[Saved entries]

▬▬▬▬▬▬

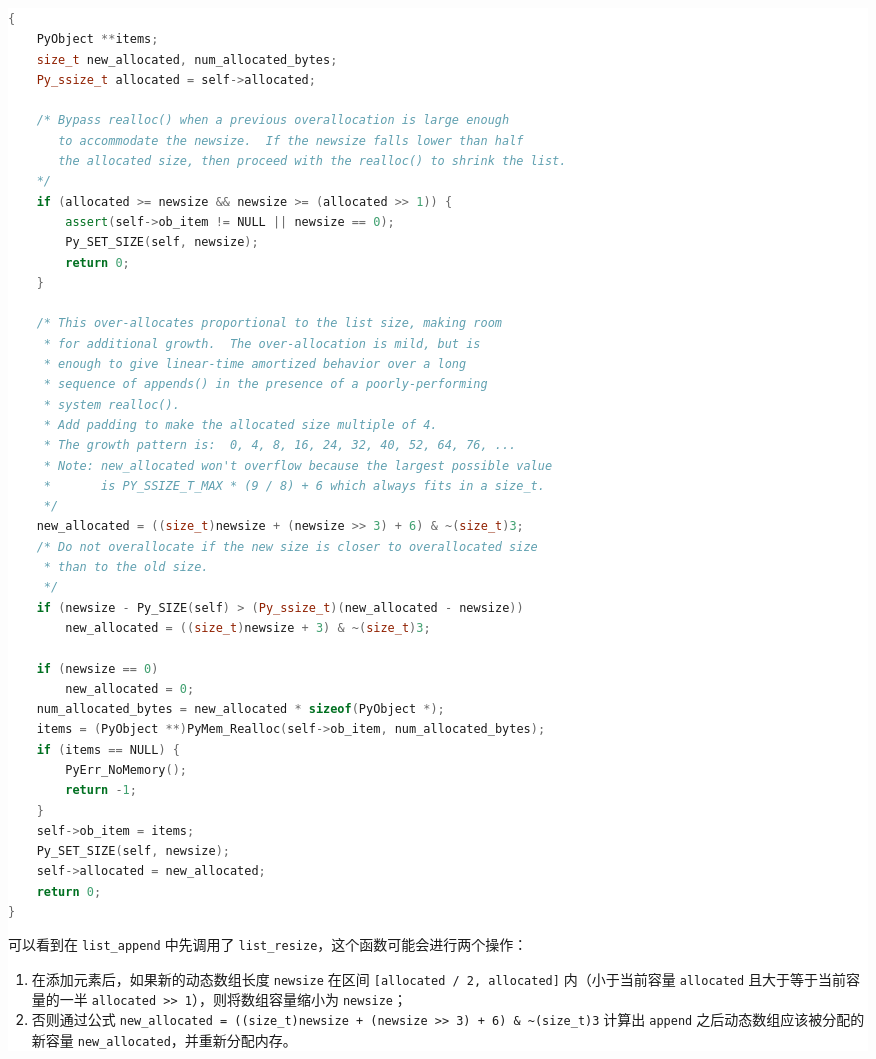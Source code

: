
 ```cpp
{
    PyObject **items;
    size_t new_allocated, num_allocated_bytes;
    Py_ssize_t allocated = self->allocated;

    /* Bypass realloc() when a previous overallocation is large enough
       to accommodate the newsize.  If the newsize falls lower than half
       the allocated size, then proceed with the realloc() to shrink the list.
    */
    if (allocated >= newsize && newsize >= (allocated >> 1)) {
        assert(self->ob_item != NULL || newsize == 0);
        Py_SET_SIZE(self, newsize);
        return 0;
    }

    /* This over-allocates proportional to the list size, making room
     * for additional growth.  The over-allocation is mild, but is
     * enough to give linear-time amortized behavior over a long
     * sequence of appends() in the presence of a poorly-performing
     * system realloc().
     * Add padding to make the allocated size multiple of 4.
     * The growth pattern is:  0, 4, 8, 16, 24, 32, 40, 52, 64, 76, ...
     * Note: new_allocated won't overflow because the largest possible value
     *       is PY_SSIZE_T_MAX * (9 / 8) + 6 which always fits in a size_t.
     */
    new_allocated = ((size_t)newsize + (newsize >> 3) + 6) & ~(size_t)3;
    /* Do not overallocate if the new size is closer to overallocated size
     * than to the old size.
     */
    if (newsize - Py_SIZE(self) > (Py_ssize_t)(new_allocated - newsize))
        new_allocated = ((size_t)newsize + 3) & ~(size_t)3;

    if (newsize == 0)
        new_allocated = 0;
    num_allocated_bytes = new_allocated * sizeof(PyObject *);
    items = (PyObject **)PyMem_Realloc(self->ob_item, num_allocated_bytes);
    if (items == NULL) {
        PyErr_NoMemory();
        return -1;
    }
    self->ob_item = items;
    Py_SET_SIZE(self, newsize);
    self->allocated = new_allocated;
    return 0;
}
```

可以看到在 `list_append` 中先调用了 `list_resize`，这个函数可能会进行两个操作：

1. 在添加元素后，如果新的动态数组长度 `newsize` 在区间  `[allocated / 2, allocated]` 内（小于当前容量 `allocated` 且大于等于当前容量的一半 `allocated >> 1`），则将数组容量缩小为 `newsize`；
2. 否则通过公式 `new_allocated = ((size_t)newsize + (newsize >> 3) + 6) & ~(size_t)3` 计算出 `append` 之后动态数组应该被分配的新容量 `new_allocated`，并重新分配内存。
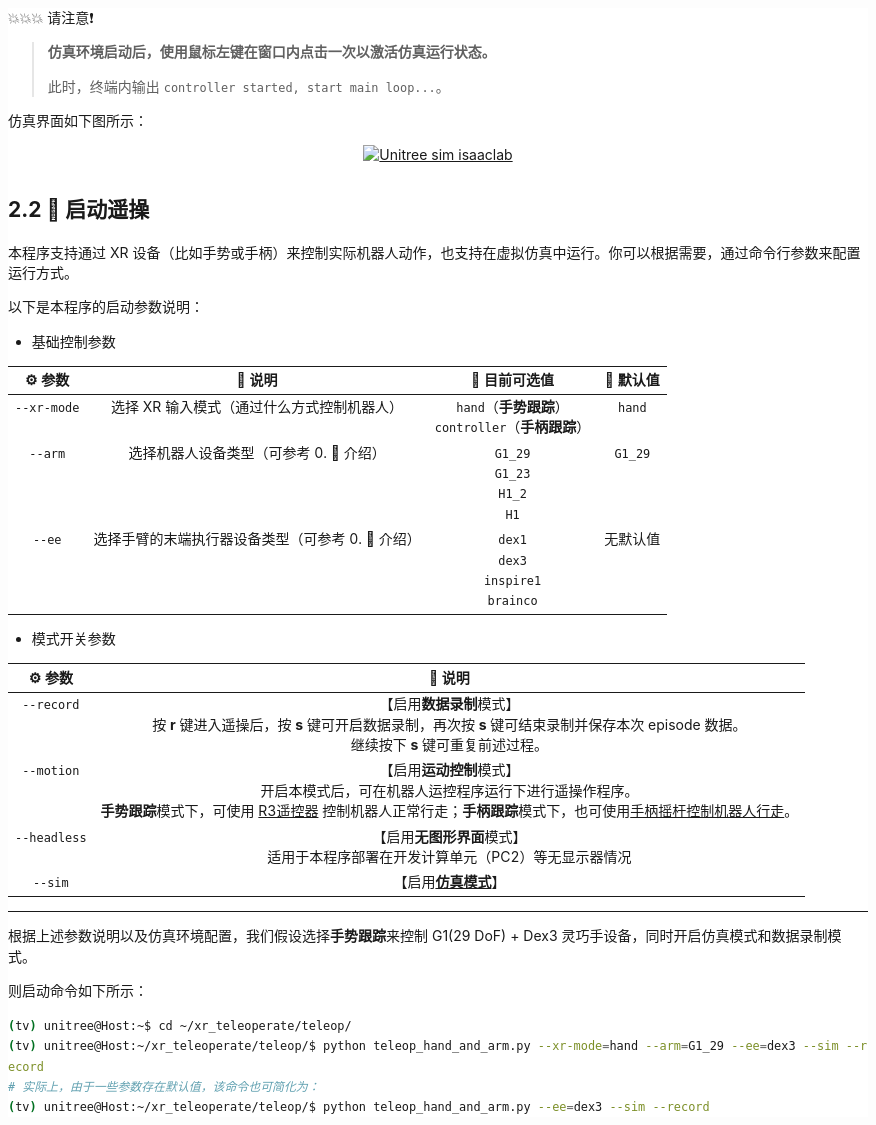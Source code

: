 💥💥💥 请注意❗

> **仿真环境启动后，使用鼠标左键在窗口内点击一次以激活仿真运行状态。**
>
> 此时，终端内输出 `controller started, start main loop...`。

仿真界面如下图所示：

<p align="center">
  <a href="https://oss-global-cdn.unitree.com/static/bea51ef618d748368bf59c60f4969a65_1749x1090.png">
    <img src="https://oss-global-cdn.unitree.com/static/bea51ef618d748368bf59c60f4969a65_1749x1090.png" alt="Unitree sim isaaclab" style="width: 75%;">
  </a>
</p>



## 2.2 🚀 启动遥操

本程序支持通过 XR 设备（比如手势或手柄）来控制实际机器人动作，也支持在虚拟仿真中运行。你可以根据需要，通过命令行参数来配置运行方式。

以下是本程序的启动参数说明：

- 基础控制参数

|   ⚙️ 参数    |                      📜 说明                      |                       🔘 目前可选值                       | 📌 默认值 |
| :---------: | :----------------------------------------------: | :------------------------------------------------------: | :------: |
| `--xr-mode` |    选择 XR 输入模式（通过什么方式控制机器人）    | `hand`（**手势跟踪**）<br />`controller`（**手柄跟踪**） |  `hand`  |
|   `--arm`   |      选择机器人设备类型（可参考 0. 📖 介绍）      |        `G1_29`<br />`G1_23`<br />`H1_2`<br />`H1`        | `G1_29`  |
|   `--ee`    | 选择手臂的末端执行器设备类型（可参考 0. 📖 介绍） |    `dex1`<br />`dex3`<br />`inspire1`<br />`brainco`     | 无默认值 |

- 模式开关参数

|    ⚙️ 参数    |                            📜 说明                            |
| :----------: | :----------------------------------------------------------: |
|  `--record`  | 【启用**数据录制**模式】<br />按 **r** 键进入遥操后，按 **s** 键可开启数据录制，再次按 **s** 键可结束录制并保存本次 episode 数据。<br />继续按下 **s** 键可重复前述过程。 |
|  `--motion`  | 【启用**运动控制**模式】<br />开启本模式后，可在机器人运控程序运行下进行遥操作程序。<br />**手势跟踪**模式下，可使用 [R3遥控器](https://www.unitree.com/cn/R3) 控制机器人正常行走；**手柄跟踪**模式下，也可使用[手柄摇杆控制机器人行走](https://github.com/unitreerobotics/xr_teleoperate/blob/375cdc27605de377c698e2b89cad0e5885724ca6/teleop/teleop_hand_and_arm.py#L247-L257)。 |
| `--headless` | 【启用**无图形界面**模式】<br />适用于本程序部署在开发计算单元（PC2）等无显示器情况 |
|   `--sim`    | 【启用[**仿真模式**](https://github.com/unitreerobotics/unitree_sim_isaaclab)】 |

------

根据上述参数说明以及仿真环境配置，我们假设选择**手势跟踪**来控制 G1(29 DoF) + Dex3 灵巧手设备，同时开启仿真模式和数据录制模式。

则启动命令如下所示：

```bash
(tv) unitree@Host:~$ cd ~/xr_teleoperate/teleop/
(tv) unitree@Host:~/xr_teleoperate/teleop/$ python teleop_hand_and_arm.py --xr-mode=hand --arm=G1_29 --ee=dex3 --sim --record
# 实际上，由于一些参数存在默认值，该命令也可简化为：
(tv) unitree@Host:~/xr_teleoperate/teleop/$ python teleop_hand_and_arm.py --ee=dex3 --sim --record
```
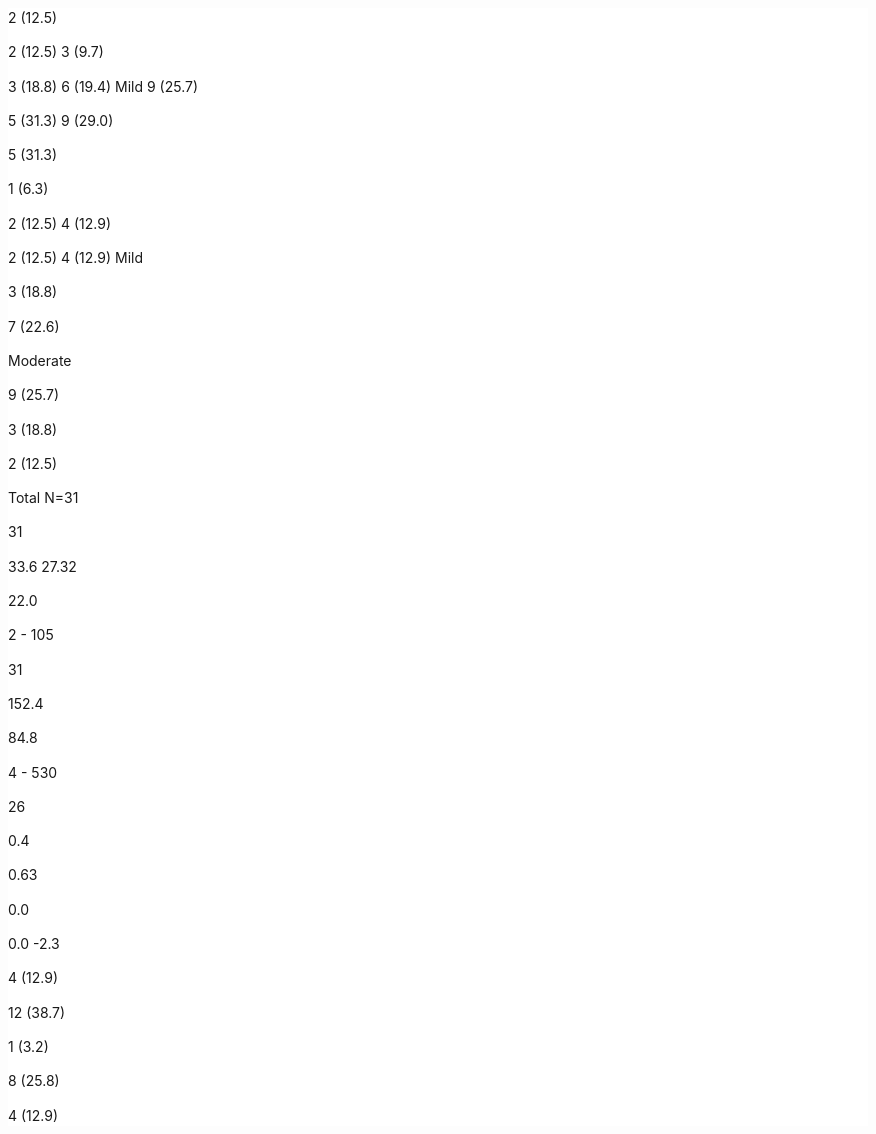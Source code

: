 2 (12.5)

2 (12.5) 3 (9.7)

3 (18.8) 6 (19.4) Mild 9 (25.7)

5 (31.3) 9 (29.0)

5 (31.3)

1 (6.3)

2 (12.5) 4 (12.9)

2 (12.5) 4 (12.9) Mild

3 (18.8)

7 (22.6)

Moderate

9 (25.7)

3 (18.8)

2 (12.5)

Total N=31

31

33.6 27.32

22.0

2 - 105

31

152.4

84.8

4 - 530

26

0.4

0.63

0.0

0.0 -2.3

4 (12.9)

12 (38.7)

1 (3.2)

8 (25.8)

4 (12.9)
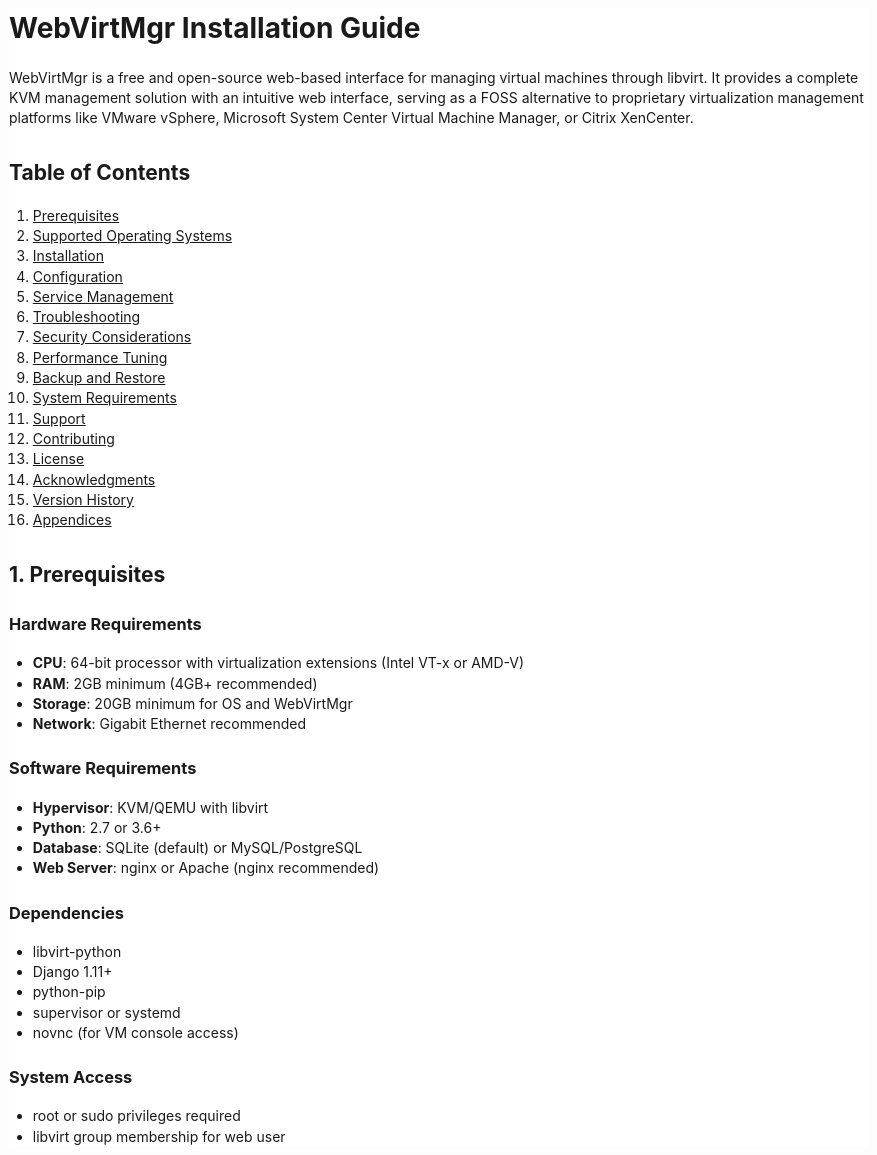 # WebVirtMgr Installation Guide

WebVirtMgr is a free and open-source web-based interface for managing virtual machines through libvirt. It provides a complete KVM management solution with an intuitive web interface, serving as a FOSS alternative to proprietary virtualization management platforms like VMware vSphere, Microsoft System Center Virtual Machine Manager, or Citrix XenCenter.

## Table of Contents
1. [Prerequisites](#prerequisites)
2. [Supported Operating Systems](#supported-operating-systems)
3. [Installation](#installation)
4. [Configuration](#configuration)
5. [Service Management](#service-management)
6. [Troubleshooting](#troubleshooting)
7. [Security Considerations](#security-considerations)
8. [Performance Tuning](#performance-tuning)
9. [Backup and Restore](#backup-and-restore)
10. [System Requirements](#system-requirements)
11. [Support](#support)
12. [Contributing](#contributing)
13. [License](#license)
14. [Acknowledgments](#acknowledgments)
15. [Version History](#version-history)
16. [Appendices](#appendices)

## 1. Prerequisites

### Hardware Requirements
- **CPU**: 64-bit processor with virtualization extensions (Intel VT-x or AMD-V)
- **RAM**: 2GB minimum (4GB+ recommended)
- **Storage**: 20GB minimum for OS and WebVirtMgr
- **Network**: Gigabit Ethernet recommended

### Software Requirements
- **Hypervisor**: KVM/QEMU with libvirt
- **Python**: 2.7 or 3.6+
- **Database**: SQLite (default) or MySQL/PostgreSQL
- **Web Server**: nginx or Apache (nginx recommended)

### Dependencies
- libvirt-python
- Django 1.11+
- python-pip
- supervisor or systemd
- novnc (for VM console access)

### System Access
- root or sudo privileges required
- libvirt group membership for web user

▬▬▬▬▬▬

• [WHAT YOU SHOULD DO]: Please print all of the records above exactly, omitting each picture.

• [ANSWER TO THIS TASK]:
Source code

:
 ```cpp
{
    PyObject **items;
    size_t new_allocated, num_allocated_bytes;
    Py_ssize_t allocated = self->allocated;

    /* Bypass realloc() when a previous overallocation is large enough
       to accommodate the newsize.  If the newsize falls lower than half
       the allocated size, then proceed with the realloc() to shrink the list.
    */
    if (allocated >= newsize && newsize >= (allocated >> 1)) {
        assert(self->ob_item != NULL || newsize == 0);
        Py_SET_SIZE(self, newsize);
        return 0;
    }

    /* This over-allocates proportional to the list size, making room
     * for additional growth.  The over-allocation is mild, but is
     * enough to give linear-time amortized behavior over a long
     * sequence of appends() in the presence of a poorly-performing
     * system realloc().
     * Add padding to make the allocated size multiple of 4.
     * The growth pattern is:  0, 4, 8, 16, 24, 32, 40, 52, 64, 76, ...
     * Note: new_allocated won't overflow because the largest possible value
     *       is PY_SSIZE_T_MAX * (9 / 8) + 6 which always fits in a size_t.
     */
    new_allocated = ((size_t)newsize + (newsize >> 3) + 6) & ~(size_t)3;
    /* Do not overallocate if the new size is closer to overallocated size
     * than to the old size.
     */
    if (newsize - Py_SIZE(self) > (Py_ssize_t)(new_allocated - newsize))
        new_allocated = ((size_t)newsize + 3) & ~(size_t)3;

    if (newsize == 0)
        new_allocated = 0;
    num_allocated_bytes = new_allocated * sizeof(PyObject *);
    items = (PyObject **)PyMem_Realloc(self->ob_item, num_allocated_bytes);
    if (items == NULL) {
        PyErr_NoMemory();
        return -1;
    }
    self->ob_item = items;
    Py_SET_SIZE(self, newsize);
    self->allocated = new_allocated;
    return 0;
}
```

可以看到在 `list_append` 中先调用了 `list_resize`，这个函数可能会进行两个操作：

1. 在添加元素后，如果新的动态数组长度 `newsize` 在区间  `[allocated / 2, allocated]` 内（小于当前容量 `allocated` 且大于等于当前容量的一半 `allocated >> 1`），则将数组容量缩小为 `newsize`；
2. 否则通过公式 `new_allocated = ((size_t)newsize + (newsize >> 3) + 6) & ~(size_t)3` 计算出 `append` 之后动态数组应该被分配的新容量 `new_allocated`，并重新分配内存。
Source code

: 💥💥💥 请注意❗

> **仿真环境启动后，使用鼠标左键在窗口内点击一次以激活仿真运行状态。**
>
> 此时，终端内输出 `controller started, start main loop...`。

仿真界面如下图所示：

<p align="center">
  <a href="https://oss-global-cdn.unitree.com/static/bea51ef618d748368bf59c60f4969a65_1749x1090.png">
    <img src="https://oss-global-cdn.unitree.com/static/bea51ef618d748368bf59c60f4969a65_1749x1090.png" alt="Unitree sim isaaclab" style="width: 75%;">
  </a>
</p>



## 2.2 🚀 启动遥操

本程序支持通过 XR 设备（比如手势或手柄）来控制实际机器人动作，也支持在虚拟仿真中运行。你可以根据需要，通过命令行参数来配置运行方式。

以下是本程序的启动参数说明：

- 基础控制参数

|   ⚙️ 参数    |                      📜 说明                      |                       🔘 目前可选值                       | 📌 默认值 |
| :---------: | :----------------------------------------------: | :------------------------------------------------------: | :------: |
| `--xr-mode` |    选择 XR 输入模式（通过什么方式控制机器人）    | `hand`（**手势跟踪**）<br />`controller`（**手柄跟踪**） |  `hand`  |
|   `--arm`   |      选择机器人设备类型（可参考 0. 📖 介绍）      |        `G1_29`<br />`G1_23`<br />`H1_2`<br />`H1`        | `G1_29`  |
|   `--ee`    | 选择手臂的末端执行器设备类型（可参考 0. 📖 介绍） |    `dex1`<br />`dex3`<br />`inspire1`<br />`brainco`     | 无默认值 |

- 模式开关参数

|    ⚙️ 参数    |                            📜 说明                            |
| :----------: | :----------------------------------------------------------: |
|  `--record`  | 【启用**数据录制**模式】<br />按 **r** 键进入遥操后，按 **s** 键可开启数据录制，再次按 **s** 键可结束录制并保存本次 episode 数据。<br />继续按下 **s** 键可重复前述过程。 |
|  `--motion`  | 【启用**运动控制**模式】<br />开启本模式后，可在机器人运控程序运行下进行遥操作程序。<br />**手势跟踪**模式下，可使用 [R3遥控器](https://www.unitree.com/cn/R3) 控制机器人正常行走；**手柄跟踪**模式下，也可使用[手柄摇杆控制机器人行走](https://github.com/unitreerobotics/xr_teleoperate/blob/375cdc27605de377c698e2b89cad0e5885724ca6/teleop/teleop_hand_and_arm.py#L247-L257)。 |
| `--headless` | 【启用**无图形界面**模式】<br />适用于本程序部署在开发计算单元（PC2）等无显示器情况 |
|   `--sim`    | 【启用[**仿真模式**](https://github.com/unitreerobotics/unitree_sim_isaaclab)】 |

------

根据上述参数说明以及仿真环境配置，我们假设选择**手势跟踪**来控制 G1(29 DoF) + Dex3 灵巧手设备，同时开启仿真模式和数据录制模式。

则启动命令如下所示：

```bash
(tv) unitree@Host:~$ cd ~/xr_teleoperate/teleop/
(tv) unitree@Host:~/xr_teleoperate/teleop/$ python teleop_hand_and_arm.py --xr-mode=hand --arm=G1_29 --ee=dex3 --sim --record
# 实际上，由于一些参数存在默认值，该命令也可简化为：
(tv) unitree@Host:~/xr_teleoperate/teleop/$ python teleop_hand_and_arm.py --ee=dex3 --sim --record
```
Source code

: 2 (12.5)

2 (12.5) 3 (9.7)

3 (18.8) 6 (19.4) Mild 9 (25.7)

5 (31.3) 9 (29.0)

5 (31.3)

1 (6.3)

2 (12.5) 4 (12.9)

2 (12.5) 4 (12.9) Mild

3 (18.8)

7 (22.6)

Moderate

9 (25.7)

3 (18.8)

2 (12.5)

Total N=31

31

33.6 27.32

22.0

2 - 105

31

152.4

84.8

4 - 530

26

0.4

0.63

0.0

0.0 -2.3

4 (12.9)

12 (38.7)

1 (3.2)

8 (25.8)

4 (12.9)
 # WebVirtMgr Installation Guide

WebVirtMgr is a free and open-source web-based interface for managing virtual machines through libvirt. It provides a complete KVM management solution with an intuitive web interface, serving as a FOSS alternative to proprietary virtualization management platforms like VMware vSphere, Microsoft System Center Virtual Machine Manager, or Citrix XenCenter.

## Table of Contents
1. [Prerequisites](#prerequisites)
2. [Supported Operating Systems](#supported-operating-systems)
3. [Installation](#installation)
4. [Configuration](#configuration)
5. [Service Management](#service-management)
6. [Troubleshooting](#troubleshooting)
7. [Security Considerations](#security-considerations)
8. [Performance Tuning](#performance-tuning)
9. [Backup and Restore](#backup-and-restore)
10. [System Requirements](#system-requirements)
11. [Support](#support)
12. [Contributing](#contributing)
13. [License](#license)
14. [Acknowledgments](#acknowledgments)
15. [Version History](#version-history)
16. [Appendices](#appendices)

## 1. Prerequisites

### Hardware Requirements
- **CPU**: 64-bit processor with virtualization extensions (Intel VT-x or AMD-V)
- **RAM**: 2GB minimum (4GB+ recommended)
- **Storage**: 20GB minimum for OS and WebVirtMgr
- **Network**: Gigabit Ethernet recommended

### Software Requirements
- **Hypervisor**: KVM/QEMU with libvirt
- **Python**: 2.7 or 3.6+
- **Database**: SQLite (default) or MySQL/PostgreSQL
- **Web Server**: nginx or Apache (nginx recommended)

### Dependencies
- libvirt-python
- Django 1.11+
- python-pip
- supervisor or systemd
- novnc (for VM console access)

### System Access
- root or sudo privileges required
- libvirt group membership for web user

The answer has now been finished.